なんていったって、学校の「王子」にぶつかってしまった。その時の私は王子にあえて興奮し、どうかしていたのだが、「王子」も触れられるちゃんとした人間なのだということに初めて気づいたのである。
まあそんな感じに、私は初めて彼とこんな至近距離で話したわけだ。
「…その本好きなの?」
図書館では静かにするのがマナー。でもさすがにそのかすれ声は殺人兵器だと思う。
その場にぁああああっと言って悶え寝転がらなかった私を誰かに褒めてほしい。っていうか賞状とかトロフィーとかほしいレベル。
「…は、はいっ」
「そうなんだ、いいよね。俺も好き」
あああああ、もうこれ狙ってない!?狙ってるよね!?あんだけ女子生徒に人気だってことは女慣れしてるわよね!?
これは「私も好き!」って言って抱き着いてもいいパターンじゃないのかな!
軽くキャパオーバーした頭を整理していると、そのすきに返答のなかった私をつまらないものだと思ったのか、彼は「じゃあね」といって消えてしまった。それでも、最後に私に挨拶してくれた。
―――たったそれだけのことだけで落ちてしまうなんて、なんとも私は単純な女なのである。
そこからいつあの先輩が来てもいいように放課後も土日も自転車を走らせてあの図書館に通った。あそこだけが唯一私と先輩が関われる場所だと、2回目に会った時に確信したのだ。
あれだけ多い先輩のファンが何故この場所を知らないのかって、恐らく彼女たちには部活やらがあるし、何より勉強は学校の図書室で出来る。例えこの図書館にうちの学校の生徒が来ても、そういう人はうるさい学校の図書室じゃ集中できない、勉強に本腰入れている人だけ。
つまりキャーキャー騒いでいる頭の無さそうな女たちはこんな穴場を知らないってわけだ。

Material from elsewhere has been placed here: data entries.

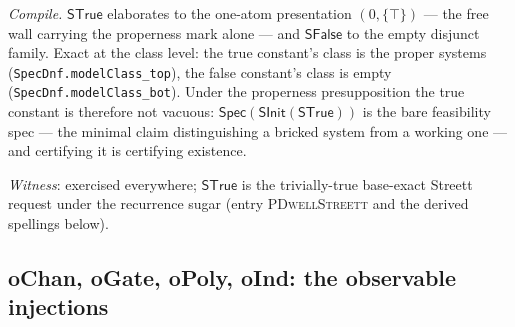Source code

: \emph{Compile.} $\mathsf{STrue}$ elaborates to the one-atom
presentation $(0, \{\top\})$ --- the free wall carrying the
properness mark alone --- and $\mathsf{SFalse}$ to the empty
disjunct family. Exact at the class level: the true constant's class
is the proper systems (\texttt{SpecDnf.modelClass\_top}), the false
constant's class is empty (\texttt{SpecDnf.modelClass\_bot}). Under
the properness presupposition the true constant is therefore not
vacuous: $\mathsf{Spec}(\mathsf{SInit}(\mathsf{STrue}))$ is the bare
feasibility
spec --- the minimal claim distinguishing a bricked system from a
working one --- and certifying it is certifying existence.

\emph{Witness}: exercised everywhere; $\mathsf{STrue}$ is the
trivially-true base-exact Streett request under the recurrence sugar
(entry \textsc{PDwellStreett} and the derived spellings below).



\subsection{oChan, oGate, oPoly, oInd: the observable injections}
\label{sec:spec-lang-obs}


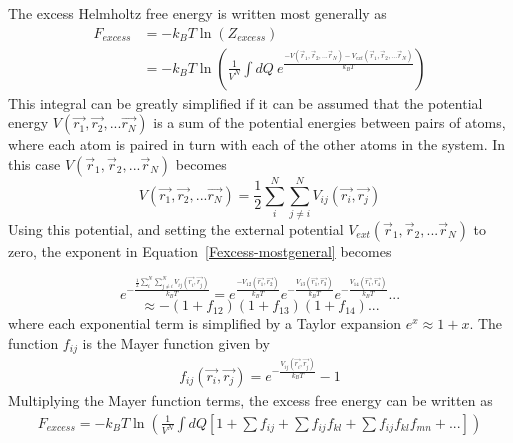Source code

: \documentclass[double,12pt]{beavtex}
\begin{document}
The excess Helmholtz free energy is written most generally as
\begin{align}
      F_{excess} &= -k_{B}T\ln(Z_{excess}) \\
                 &= -k_BT\ln{\left(\frac{1}{V^N}\int{dQ}~e^\frac{-V(\vec{r}_1, \vec{r}_2,...\vec{r}_N)-V_{ext}(\vec{r}_1, \vec{r}_2,...\vec{r}_N)}{k_BT}\right)} \label{Fexcess-mostgeneral}
\end{align} 
This integral can be greatly simplified if it can be assumed that the 
potential energy $V(\vec{r_1},\vec{r_2},...\vec{r_N})$ is a sum of the 
potential energies between pairs of atoms, where each atom is paired in 
turn with each of the other atoms in the system. In this case 
$V(\vec{r}_1, \vec{r}_2,...\vec{r}_N)$ becomes 
\begin{equation}{V(\vec{r_1},\vec{r_2},...\vec{r_N})=\frac{1}{2}\sum^N_i\sum^N_{j\neq{i}}V_{ij}(\vec{r_i},\vec{r_j})}\end{equation} 
Using this potential, and setting the external potential 
$V_{ext}(\vec{r}_1, \vec{r}_2,...\vec{r}_N)$ to zero, the exponent in 
Equation~\ref{Fexcess-mostgeneral} becomes

\begin{equation}{e^{-\frac{\frac{1}{2}\sum^N_i\sum^N_{j\neq{i}}V_{ij}(\vec{r_i},\vec{r_j})}{k_BT}}=e^{\frac{-V_{12}(\vec{r_1},\vec{r_2})}{k_BT}}e^{-\frac{V_{13}(\vec{r_1},\vec{r_3})}{k_BT}}e^{-\frac{V_{14}(\vec{r_1},\vec{r_4})}{k_BT}}...}\end{equation}
\begin{equation}{\approx-(1+f_{12})(1+f_{13})(1+f_{14})...}\end{equation}
where each exponential term is simplified by a Taylor expansion $e^x\approx{1+x}$.  
The function $f_{ij}$ is the Mayer function given by
\begin{align}\label{eq:mayerfunction}
     f_{ij}(\vec{r_i},\vec{r_j})=e^{-\frac{V_{ij}(\vec{r_i},\vec{r_j})}{k_BT}}-1
\end{align} 
Multiplying the Mayer function terms, the excess free energy can be 
written as~\cite{schroeder}
\begin{align} \label{eq:Fexcess-simplified}
    F_{excess}=-k_BT\ln{\left(\frac{1}{V^N}\int{dQ}\left[1 + \sum{f_{ij}} + \sum{f_{ij}f_{kl}} +\sum{f_{ij}f_{kl}f_{mn}} +... \right]\right)}
\end{align}
\end{document}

それからずっと会いに来たのが功を奏したのか、先輩から勉強を教えてる教えられるの関係にグレードアップしたのである。自慢ではないが、中学時代にすでに3人と付き合った経験のある私にしてみれば、もしかしたら先輩の恋人…なんて夢じゃない。ましてや、先輩の同級生はおろか、私の友達だって知らない先輩を私は知っているのだ。
「あの、森下先輩、ここわかんないんですけど…」
目をうるうるとさせ、先輩に上目遣いに頼んでみる。一瞬だけ目が合い、ス、と何事もなく逸らされた目線に、照れているんだなと思う。
そしてそのまま、「ここを代入したらいいよ」とちゃんと教えてくれる。
先輩の隣の席という素晴らしいポジションを手に入れた私に、誰も勝てない。もうこれはこのままゴールインしかないでしょ。どうしよう、やっかまれて先輩の女の同級生に呼び出されたりなんかしたら!…そしたら颯爽と先輩が現れて助けてくれるだろうけど。
「先輩って、今彼女いるんですか?」
お互いの勉強を終え、図書館を出る際に思い切って聞いてみた。すると、彼は驚くべきことに首を横に振ったのである。

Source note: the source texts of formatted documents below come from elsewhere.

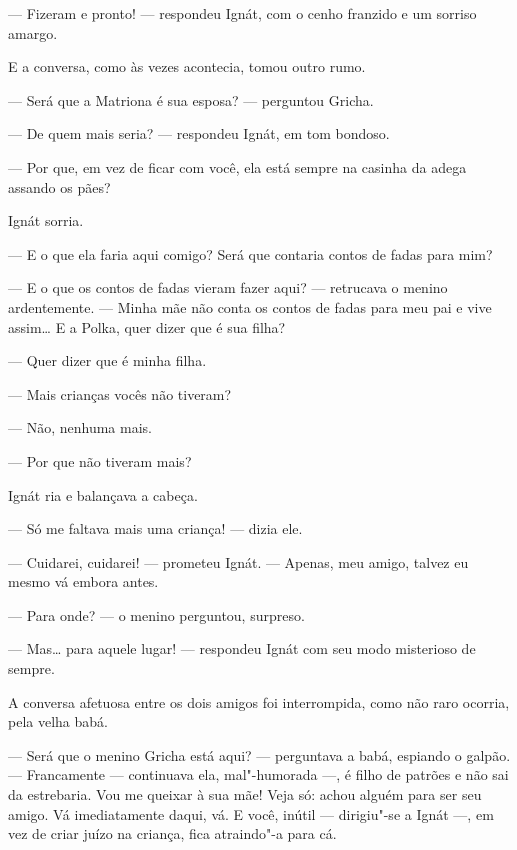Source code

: --- Fizeram e pronto! --- respondeu Ignát, com o cenho franzido e um
sorriso amargo.

E a conversa, como às vezes acontecia, tomou outro rumo.

--- Será que a Matriona é sua esposa? --- perguntou Gricha.

--- De quem mais seria? --- respondeu Ignát, em tom bondoso.

--- Por que, em vez de ficar com você, ela está sempre na casinha da
adega assando os pães?

Ignát sorria.

--- E o que ela faria aqui comigo? Será que contaria contos de fadas
para mim?

--- E o que os contos de fadas vieram fazer aqui? --- retrucava o menino
ardentemente. --- Minha mãe não conta os contos de fadas para meu pai e
vive assim\ldots{} E a Polka, quer dizer que é sua filha?

--- Quer dizer que é minha filha.

--- Mais crianças vocês não tiveram?

--- Não, nenhuma mais.

--- Por que não tiveram mais?

Ignát ria e balançava a cabeça.

--- Só me faltava mais uma criança! --- dizia ele.


--- Cuidarei, cuidarei! --- prometeu Ignát. --- Apenas, meu amigo,
talvez eu mesmo vá embora antes.

--- Para onde? --- o menino perguntou, surpreso.

--- Mas\ldots{} para aquele lugar! --- respondeu Ignát com seu modo
misterioso de sempre.

A conversa afetuosa entre os dois amigos foi interrompida, como não raro
ocorria, pela velha babá.

--- Será que o menino Gricha está aqui? --- perguntava a babá, espiando o
galpão. --- Francamente --- continuava ela, mal"-humorada ---, é filho de
patrões e não sai da estrebaria. Vou me queixar à sua mãe! Veja só:
achou alguém para ser seu amigo. Vá imediatamente daqui, vá. E você,
inútil --- dirigiu"-se a Ignát ---, em vez de criar juízo na criança,
fica atraindo"-a para cá.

恐らく好きな人もいないだろう。好きな人がいたとして、彼ほどの容姿があればすぐに付き合ってるはずだもの。ってことはいま、完全なるフリー。つまり、恋人ポジションに限りなく近いのはこの私。
「先輩っ!」
「ん…?何?」
「また勉強教えてくださいね!」
「でもテスト明日だけど…」
「テスト終わっても勉強教えてくださいって意味ですー!」
「ん…まあいいけど」
「やったぁー!」
そう、こうやって先輩に猛アタックすれば、私に振り向いてくれるんだって。
――――そう信じて疑わなかったのが、間違いだったのか。それとも。
中間テストが終わり、教室の空気は一気に文化祭モードに変わった。
初めての高校の文化祭。学級委員を中心に、いいものにしようと誰もが考え、活発的に話し合いが進んで、私たちのクラスはお化け屋敷になった。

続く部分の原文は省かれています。